Орест отошел в сторону к соседней сосне и уткнулся в. нее лицом. Плечи его тряслись. Как каялся он, наверно, в эту минуту, что бросил учиться на артиста в присоединился к табору... Никто не обращал на него внимания.
Ирасим стоял в стороне, не вмешиваясь в дела цыган, и осудительно думал: ишь, по своим законам живут!.. Мужик — господин, а баба — работница...

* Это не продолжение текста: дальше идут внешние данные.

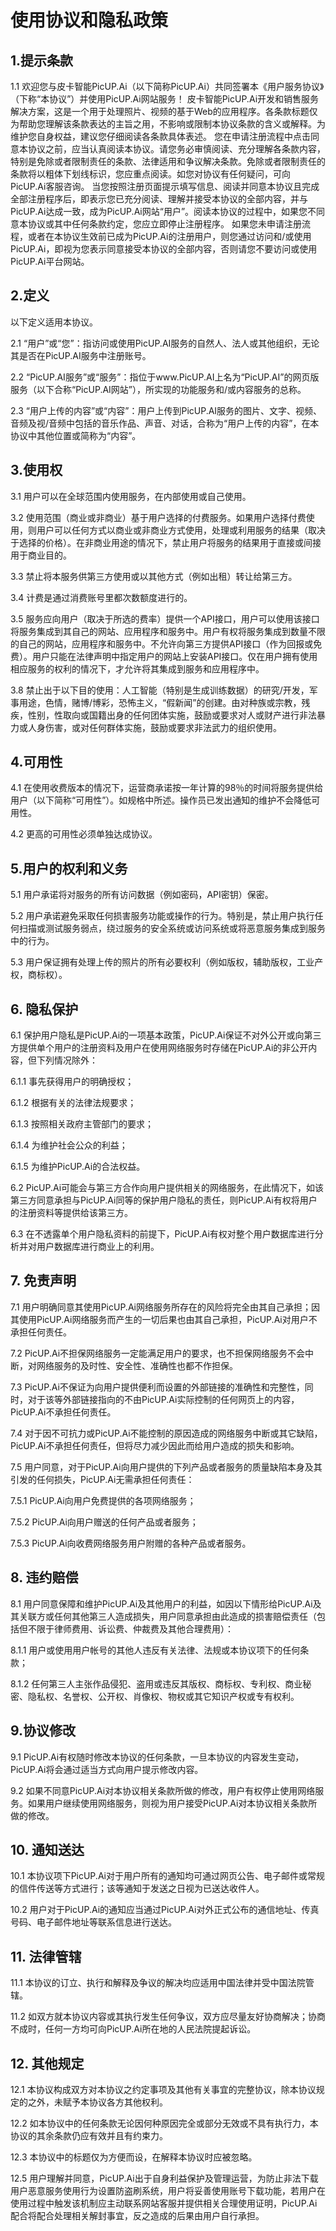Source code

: # 使用协议和隐私政策

## 1.提示条款
1.1 欢迎您与皮卡智能PicUP.Ai（以下简称PicUP.Ai）共同签署本《用户服务协议》（下称“本协议”）并使用PicUP.Ai网站服务！ 皮卡智能PicUP.Ai开发和销售服务解决方案，这是一个用于处理照片、视频的基于Web的应用程序。各条款标题仅为帮助您理解该条款表达的主旨之用，不影响或限制本协议条款的含义或解释。为维护您自身权益，建议您仔细阅读各条款具体表述。 您在申请注册流程中点击同意本协议之前，应当认真阅读本协议。请您务必审慎阅读、充分理解各条款内容，特别是免除或者限制责任的条款、法律适用和争议解决条款。免除或者限制责任的条款将以粗体下划线标识，您应重点阅读。如您对协议有任何疑问，可向PicUP.Ai客服咨询。 当您按照注册页面提示填写信息、阅读并同意本协议且完成全部注册程序后，即表示您已充分阅读、理解并接受本协议的全部内容，并与PicUP.Ai达成一致，成为PicUP.Ai网站“用户”。阅读本协议的过程中，如果您不同意本协议或其中任何条款约定，您应立即停止注册程序。 如果您未申请注册流程，或者在本协议生效前已成为PicUP.Ai的注册用户，则您通过访问和/或使用PicUP.Ai，即视为您表示同意接受本协议的全部内容，否则请您不要访问或使用PicUP.Ai平台网站。

## 2.定义
以下定义适用本协议。

2.1 “用户”或“您”：指访问或使用PicUP.AI服务的自然人、法人或其他组织，无论其是否在PicUP.AI服务中注册账号。

2.2 “PicUP.AI服务”或“服务”：指位于www.PicUP.AI上名为“PicUP.AI”的网页版服务（以下合称“PicUP.AI网站”），所实现的功能服务和/或内容服务的总称。

2.3 “用户上传的内容”或“内容”：用户上传到PicUP.AI服务的图片、文字、视频、音频及视/音频中包括的音乐作品、声音、对话，合称为“用户上传的内容”，在本协议中其他位置或简称为“内容”。

## 3.使用权
3.1 用户可以在全球范围内使用服务，在内部使用或自己使用。

3.2 使用范围（商业或非商业）基于用户选择的付费服务。如果用户选择付费使用，则用户可以任何方式以商业或非商业方式使用，处理或利用服务的结果（取决于选择的价格）。在非商业用途的情况下，禁止用户将服务的结果用于直接或间接用于商业目的。

3.3 禁止将本服务供第三方使用或以其他方式（例如出租）转让给第三方。

3.4 计费是通过消费账号里都次数额度进行的。

3.5 服务应向用户（取决于所选的费率）提供一个API接口，用户可以使用该接口将服务集成到其自己的网站、应用程序和服务中。用户有权将服务集成到数量不限的自己的网站，应用程序和服务中。不允许向第三方提供API接口（作为回报或免费）。用户只能在法律声明中指定用户的网站上安装API接口。仅在用户拥有使用相应服务的权利的情况下，才允许将其集成到服务和应用程序中。

3.8 禁止出于以下目的使用：人工智能（特别是生成训练数据）的研究/开发，军事用途，色情，赌博/博彩，恐怖主义，“假新闻”的创建。由对种族或宗教，残疾，性别，性取向或国籍出身的任何团体实施，鼓励或要求对人或财产进行非法暴力或人身伤害，或对任何群体实施，鼓励或要求非法武力的组织使用。

## 4.可用性
4.1 在使用收费版本的情况下，运营商承诺按一年计算的98％的时间将服务提供给用户（以下简称“可用性”）。如规格中所述。操作员已发出通知的维护不会降低可用性。

4.2 更高的可用性必须单独达成协议。

## 5.用户的权利和义务
5.1 用户承诺将对服务的所有访问数据（例如密码，API密钥）保密。

5.2 用户承诺避免采取任何损害服务功能或操作的行为。特别是，禁止用户执行任何扫描或测试服务弱点，绕过服务的安全系统或访问系统或将恶意服务集成到服务中的行为。

5.3 用户保证拥有处理上传的照片的所有必要权利（例如版权，辅助版权，工业产权，商标权）。

## 6. 隐私保护
6.1 保护用户隐私是PicUP.Ai的一项基本政策，PicUP.Ai保证不对外公开或向第三方提供单个用户的注册资料及用户在使用网络服务时存储在PicUP.Ai的非公开内容，但下列情况除外：

6.1.1 事先获得用户的明确授权；

6.1.2 根据有关的法律法规要求；

6.1.3 按照相关政府主管部门的要求；

6.1.4 为维护社会公众的利益；

6.1.5 为维护PicUP.Ai的合法权益。

6.2 PicUP.Ai可能会与第三方合作向用户提供相关的网络服务，在此情况下，如该第三方同意承担与PicUP.Ai同等的保护用户隐私的责任，则PicUP.Ai有权将用户的注册资料等提供给该第三方。

6.3 在不透露单个用户隐私资料的前提下，PicUP.Ai有权对整个用户数据库进行分析并对用户数据库进行商业上的利用。

## 7. 免责声明
7.1 用户明确同意其使用PicUP.Ai网络服务所存在的风险将完全由其自己承担；因其使用PicUP.Ai网络服务而产生的一切后果也由其自己承担，PicUP.Ai对用户不承担任何责任。

7.2 PicUP.Ai不担保网络服务一定能满足用户的要求，也不担保网络服务不会中断，对网络服务的及时性、安全性、准确性也都不作担保。

7.3 PicUP.Ai不保证为向用户提供便利而设置的外部链接的准确性和完整性，同时，对于该等外部链接指向的不由PicUP.Ai实际控制的任何网页上的内容，PicUP.Ai不承担任何责任。

7.4 对于因不可抗力或PicUP.Ai不能控制的原因造成的网络服务中断或其它缺陷，PicUP.Ai不承担任何责任，但将尽力减少因此而给用户造成的损失和影响。

7.5 用户同意，对于PicUP.Ai向用户提供的下列产品或者服务的质量缺陷本身及其引发的任何损失，PicUP.Ai无需承担任何责任：

7.5.1 PicUP.Ai向用户免费提供的各项网络服务；

7.5.2 PicUP.Ai向用户赠送的任何产品或者服务；

7.5.3 PicUP.Ai向收费网络服务用户附赠的各种产品或者服务。
## 8. 违约赔偿
8.1 用户同意保障和维护PicUP.Ai及其他用户的利益，如因以下情形给PicUP.Ai及其关联方或任何其他第三人造成损失，用户同意承担由此造成的损害赔偿责任（包括但不限于律师费用、诉讼费、仲裁费及其他合理费用）：

8.1.1 用户或使用用户帐号的其他人违反有关法律、法规或本协议项下的任何条款；

8.1.2 任何第三人主张作品侵犯、盗用或违反其版权、商标权、专利权、商业秘密、隐私权、名誉权、公开权、肖像权、物权或其它知识产权或专有权利。
## 9.协议修改
9.1 PicUP.Ai有权随时修改本协议的任何条款，一旦本协议的内容发生变动，PicUP.Ai将会通过适当方式向用户提示修改内容。

9.2 如果不同意PicUP.Ai对本协议相关条款所做的修改，用户有权停止使用网络服务。如果用户继续使用网络服务，则视为用户接受PicUP.Ai对本协议相关条款所做的修改。
## 10. 通知送达
10.1 本协议项下PicUP.Ai对于用户所有的通知均可通过网页公告、电子邮件或常规的信件传送等方式进行；该等通知于发送之日视为已送达收件人。

10.2 用户对于PicUP.Ai的通知应当通过PicUP.Ai对外正式公布的通信地址、传真号码、电子邮件地址等联系信息进行送达。
## 11. 法律管辖
11.1 本协议的订立、执行和解释及争议的解决均应适用中国法律并受中国法院管辖。

11.2 如双方就本协议内容或其执行发生任何争议，双方应尽量友好协商解决；协商不成时，任何一方均可向PicUP.Ai所在地的人民法院提起诉讼。
## 12. 其他规定
12.1 本协议构成双方对本协议之约定事项及其他有关事宜的完整协议，除本协议规定的之外，未赋予本协议各方其他权利。

12.2 如本协议中的任何条款无论因何种原因完全或部分无效或不具有执行力，本协议的其余条款仍应有效并且有约束力。

12.3 本协议中的标题仅为方便而设，在解释本协议时应被忽略。

12.5 用户理解并同意，PicUP.Ai出于自身利益保护及管理运营，为防止非法下载用户恶意服务使用行为设置防盗刷系统，用户将妥善使用账号下载功能，若用户在使用过程中触发该机制应主动联系网站客服并提供相关合理使用证明，PicUP.Ai配合将配合处理相关解封事宜，反之造成的后果由用户自行承担。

Сосна накренилась и с треском, нехотя повалилась на землю. Раздался грохот — вздрогнула земля, посыпался с соседних деревьев снег. Застучали топоры, цыганки обрубали сучья...
В январе, вскоре после Нового года, на Берикуль из района приехали двое с проверкой. Щебенистый тракт, соединяющий Берикуль с остальным миром, давно не расчищается, на машине по нему не проехать, — проверяющие добрались в кошеве, запряженной парой гнедых цугом. Проверяющие — молодые, оба в тулупах, и хотя разные, но в чем-то внешне очень похожие друг на друга, — возможно, в том, что у обоих на лицах напускная важность и строгость.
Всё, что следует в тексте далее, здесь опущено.